(Saved data entries)
^^^^^^^^

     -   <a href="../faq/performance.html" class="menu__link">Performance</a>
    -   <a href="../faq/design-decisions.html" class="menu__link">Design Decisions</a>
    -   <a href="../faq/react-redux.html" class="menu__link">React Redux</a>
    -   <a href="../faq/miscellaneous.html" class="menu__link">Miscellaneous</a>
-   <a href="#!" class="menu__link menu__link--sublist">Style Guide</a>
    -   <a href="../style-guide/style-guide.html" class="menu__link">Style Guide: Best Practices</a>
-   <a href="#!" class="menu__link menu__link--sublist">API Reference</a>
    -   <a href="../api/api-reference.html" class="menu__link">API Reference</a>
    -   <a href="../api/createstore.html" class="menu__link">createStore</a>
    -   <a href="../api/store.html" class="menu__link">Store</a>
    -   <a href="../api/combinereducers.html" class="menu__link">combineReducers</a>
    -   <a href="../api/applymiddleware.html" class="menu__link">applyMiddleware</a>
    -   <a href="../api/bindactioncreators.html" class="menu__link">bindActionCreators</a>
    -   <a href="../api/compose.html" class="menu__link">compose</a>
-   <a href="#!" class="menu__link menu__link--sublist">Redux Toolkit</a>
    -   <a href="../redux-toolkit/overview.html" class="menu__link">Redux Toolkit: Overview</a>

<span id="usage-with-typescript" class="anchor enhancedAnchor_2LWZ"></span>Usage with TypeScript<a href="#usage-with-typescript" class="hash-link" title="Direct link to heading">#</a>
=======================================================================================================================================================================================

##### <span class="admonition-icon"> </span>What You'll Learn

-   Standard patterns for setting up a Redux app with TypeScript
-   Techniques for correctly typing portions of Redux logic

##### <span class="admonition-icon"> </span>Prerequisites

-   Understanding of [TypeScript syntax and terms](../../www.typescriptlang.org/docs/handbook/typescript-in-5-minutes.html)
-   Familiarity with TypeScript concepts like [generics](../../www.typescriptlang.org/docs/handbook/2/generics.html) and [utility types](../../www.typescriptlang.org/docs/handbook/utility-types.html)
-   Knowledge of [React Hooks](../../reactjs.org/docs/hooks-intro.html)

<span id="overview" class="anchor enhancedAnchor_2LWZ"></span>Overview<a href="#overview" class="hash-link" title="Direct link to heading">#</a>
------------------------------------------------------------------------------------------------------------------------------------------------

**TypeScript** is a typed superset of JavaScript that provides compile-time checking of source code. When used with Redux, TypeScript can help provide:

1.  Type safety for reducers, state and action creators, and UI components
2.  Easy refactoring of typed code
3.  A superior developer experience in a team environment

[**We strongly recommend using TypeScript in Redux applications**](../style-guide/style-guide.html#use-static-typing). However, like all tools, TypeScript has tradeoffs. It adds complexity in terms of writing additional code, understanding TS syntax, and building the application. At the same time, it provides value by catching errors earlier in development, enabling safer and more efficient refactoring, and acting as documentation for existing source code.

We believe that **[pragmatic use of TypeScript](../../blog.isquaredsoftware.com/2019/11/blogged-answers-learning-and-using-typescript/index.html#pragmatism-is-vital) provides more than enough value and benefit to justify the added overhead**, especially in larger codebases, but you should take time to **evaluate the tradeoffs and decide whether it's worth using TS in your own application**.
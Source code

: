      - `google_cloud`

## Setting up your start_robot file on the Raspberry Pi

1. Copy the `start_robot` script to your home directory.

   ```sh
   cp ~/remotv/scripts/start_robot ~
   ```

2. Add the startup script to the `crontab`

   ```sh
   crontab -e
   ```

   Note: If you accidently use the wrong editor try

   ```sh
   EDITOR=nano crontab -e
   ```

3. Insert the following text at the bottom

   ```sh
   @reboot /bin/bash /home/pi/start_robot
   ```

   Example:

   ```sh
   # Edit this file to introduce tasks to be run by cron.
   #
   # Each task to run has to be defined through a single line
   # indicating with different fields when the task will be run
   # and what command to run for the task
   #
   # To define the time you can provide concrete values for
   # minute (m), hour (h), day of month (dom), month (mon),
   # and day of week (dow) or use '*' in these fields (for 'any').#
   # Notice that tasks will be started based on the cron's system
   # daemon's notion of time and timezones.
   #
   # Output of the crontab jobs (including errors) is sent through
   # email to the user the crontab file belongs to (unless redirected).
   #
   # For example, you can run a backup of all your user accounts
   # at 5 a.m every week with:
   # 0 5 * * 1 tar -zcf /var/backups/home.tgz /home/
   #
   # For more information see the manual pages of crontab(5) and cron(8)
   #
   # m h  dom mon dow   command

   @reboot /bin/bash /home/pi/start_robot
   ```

^^^^^^^^

→ WHAT THE TASK ASKS:
Using the records above, select and copy every line that has the word "will".

→ EXERCISE ANSWER:
   # indicating with different fields when the task will be run
   # Notice that tasks will be started based on the cron's system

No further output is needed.